Extracted records

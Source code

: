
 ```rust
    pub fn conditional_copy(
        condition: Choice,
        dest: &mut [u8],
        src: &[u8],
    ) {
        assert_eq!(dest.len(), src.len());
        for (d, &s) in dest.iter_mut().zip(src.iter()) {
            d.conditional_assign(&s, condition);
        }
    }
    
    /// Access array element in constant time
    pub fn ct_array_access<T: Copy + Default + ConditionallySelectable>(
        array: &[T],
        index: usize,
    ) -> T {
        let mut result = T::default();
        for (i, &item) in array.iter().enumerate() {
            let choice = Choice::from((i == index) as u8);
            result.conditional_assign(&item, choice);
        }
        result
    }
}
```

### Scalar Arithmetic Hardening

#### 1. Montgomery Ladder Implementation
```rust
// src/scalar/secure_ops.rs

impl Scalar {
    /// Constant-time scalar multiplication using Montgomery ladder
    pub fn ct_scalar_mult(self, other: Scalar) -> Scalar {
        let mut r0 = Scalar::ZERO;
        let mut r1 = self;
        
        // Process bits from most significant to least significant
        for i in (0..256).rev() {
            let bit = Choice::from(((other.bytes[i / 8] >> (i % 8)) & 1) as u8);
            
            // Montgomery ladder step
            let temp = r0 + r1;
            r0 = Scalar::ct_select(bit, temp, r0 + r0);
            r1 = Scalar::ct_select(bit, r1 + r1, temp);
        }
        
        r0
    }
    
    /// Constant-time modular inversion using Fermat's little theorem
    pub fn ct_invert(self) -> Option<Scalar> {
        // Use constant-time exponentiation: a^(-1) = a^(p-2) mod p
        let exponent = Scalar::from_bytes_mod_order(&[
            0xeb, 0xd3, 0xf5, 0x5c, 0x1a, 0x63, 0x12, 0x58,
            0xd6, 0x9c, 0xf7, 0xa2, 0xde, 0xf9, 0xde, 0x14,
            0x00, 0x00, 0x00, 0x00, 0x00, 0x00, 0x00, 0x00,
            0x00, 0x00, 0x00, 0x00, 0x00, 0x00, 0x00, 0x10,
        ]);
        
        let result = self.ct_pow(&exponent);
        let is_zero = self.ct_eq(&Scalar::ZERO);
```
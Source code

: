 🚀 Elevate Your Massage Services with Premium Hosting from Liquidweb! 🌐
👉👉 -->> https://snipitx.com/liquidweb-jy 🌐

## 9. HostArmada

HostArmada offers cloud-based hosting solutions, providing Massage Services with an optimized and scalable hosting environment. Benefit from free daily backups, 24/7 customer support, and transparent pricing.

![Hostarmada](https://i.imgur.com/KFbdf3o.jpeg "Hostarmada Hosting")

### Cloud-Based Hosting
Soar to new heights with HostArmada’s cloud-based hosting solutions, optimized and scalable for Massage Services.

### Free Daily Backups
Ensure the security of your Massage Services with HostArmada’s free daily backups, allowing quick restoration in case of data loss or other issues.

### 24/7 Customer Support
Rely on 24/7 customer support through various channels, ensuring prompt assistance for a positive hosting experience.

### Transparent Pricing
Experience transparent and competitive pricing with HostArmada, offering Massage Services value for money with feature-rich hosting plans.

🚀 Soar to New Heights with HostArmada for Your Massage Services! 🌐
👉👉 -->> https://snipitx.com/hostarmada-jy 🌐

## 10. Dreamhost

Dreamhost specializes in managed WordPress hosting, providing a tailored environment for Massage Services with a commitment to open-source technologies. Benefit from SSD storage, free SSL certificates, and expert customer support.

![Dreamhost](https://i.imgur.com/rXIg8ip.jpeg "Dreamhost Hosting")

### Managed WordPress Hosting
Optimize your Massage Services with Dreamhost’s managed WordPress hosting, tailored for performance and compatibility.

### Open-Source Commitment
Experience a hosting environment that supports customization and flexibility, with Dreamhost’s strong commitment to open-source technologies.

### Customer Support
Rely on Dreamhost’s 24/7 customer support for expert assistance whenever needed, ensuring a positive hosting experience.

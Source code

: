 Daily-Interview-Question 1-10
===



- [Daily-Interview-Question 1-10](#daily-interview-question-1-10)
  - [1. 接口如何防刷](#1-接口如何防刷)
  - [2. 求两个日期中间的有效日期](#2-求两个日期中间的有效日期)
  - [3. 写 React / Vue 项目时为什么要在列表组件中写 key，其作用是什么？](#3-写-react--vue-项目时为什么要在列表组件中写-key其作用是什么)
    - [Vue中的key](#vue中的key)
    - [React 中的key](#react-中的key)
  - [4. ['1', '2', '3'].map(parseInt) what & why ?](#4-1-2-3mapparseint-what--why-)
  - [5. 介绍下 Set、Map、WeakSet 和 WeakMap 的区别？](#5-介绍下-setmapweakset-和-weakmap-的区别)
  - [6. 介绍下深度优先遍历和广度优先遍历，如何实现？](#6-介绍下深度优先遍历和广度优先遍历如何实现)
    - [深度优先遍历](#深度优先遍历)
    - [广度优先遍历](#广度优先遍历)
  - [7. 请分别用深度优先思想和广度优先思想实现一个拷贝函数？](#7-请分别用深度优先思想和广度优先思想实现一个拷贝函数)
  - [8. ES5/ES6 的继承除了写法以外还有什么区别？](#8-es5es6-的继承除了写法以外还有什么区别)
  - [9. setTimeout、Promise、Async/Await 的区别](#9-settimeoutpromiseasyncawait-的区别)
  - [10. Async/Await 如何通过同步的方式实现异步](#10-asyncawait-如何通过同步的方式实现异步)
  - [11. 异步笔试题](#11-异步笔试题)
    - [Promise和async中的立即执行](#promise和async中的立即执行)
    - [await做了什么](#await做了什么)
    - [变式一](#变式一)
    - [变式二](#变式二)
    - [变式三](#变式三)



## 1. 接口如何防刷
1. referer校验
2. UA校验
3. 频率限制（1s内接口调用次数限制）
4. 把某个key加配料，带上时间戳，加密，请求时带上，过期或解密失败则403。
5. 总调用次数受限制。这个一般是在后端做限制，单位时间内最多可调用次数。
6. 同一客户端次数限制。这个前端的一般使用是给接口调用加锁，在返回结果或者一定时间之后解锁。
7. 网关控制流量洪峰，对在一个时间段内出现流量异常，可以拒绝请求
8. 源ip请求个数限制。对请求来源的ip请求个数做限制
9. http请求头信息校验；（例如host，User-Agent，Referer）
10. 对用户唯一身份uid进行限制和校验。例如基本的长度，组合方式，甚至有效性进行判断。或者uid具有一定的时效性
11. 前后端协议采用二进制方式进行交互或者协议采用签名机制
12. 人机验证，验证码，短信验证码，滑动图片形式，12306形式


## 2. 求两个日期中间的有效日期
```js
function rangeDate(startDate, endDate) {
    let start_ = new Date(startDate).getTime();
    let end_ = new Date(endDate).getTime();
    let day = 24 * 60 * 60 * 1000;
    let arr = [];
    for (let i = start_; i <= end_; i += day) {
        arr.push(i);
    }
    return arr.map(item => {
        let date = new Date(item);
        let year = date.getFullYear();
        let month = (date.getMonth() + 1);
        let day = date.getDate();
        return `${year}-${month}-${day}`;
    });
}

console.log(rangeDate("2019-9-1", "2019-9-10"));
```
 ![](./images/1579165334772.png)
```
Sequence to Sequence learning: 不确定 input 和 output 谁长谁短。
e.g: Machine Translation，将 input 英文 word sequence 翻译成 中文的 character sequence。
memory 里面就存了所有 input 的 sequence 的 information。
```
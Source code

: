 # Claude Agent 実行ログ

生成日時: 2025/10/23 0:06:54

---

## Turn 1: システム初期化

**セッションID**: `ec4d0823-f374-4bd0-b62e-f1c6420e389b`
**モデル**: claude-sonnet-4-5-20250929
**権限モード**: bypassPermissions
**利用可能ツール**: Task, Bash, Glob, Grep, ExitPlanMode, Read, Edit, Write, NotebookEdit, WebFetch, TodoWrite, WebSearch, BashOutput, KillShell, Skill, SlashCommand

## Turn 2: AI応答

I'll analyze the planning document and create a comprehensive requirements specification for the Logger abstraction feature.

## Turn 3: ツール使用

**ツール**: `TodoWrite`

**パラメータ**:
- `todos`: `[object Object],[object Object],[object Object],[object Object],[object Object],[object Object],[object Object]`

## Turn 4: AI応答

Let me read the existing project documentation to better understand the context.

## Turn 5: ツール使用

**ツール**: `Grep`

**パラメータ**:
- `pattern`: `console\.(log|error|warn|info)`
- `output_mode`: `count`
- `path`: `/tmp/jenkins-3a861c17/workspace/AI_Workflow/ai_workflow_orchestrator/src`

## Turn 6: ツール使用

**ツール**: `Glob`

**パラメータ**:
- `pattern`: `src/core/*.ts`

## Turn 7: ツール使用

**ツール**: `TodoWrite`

- **TASK ITEM**
Above are the records; copy every line in them that holds the word "return".

- **TASK SOLUTION**
    return arr.map(item => {
        return `${year}-${month}-${day}`;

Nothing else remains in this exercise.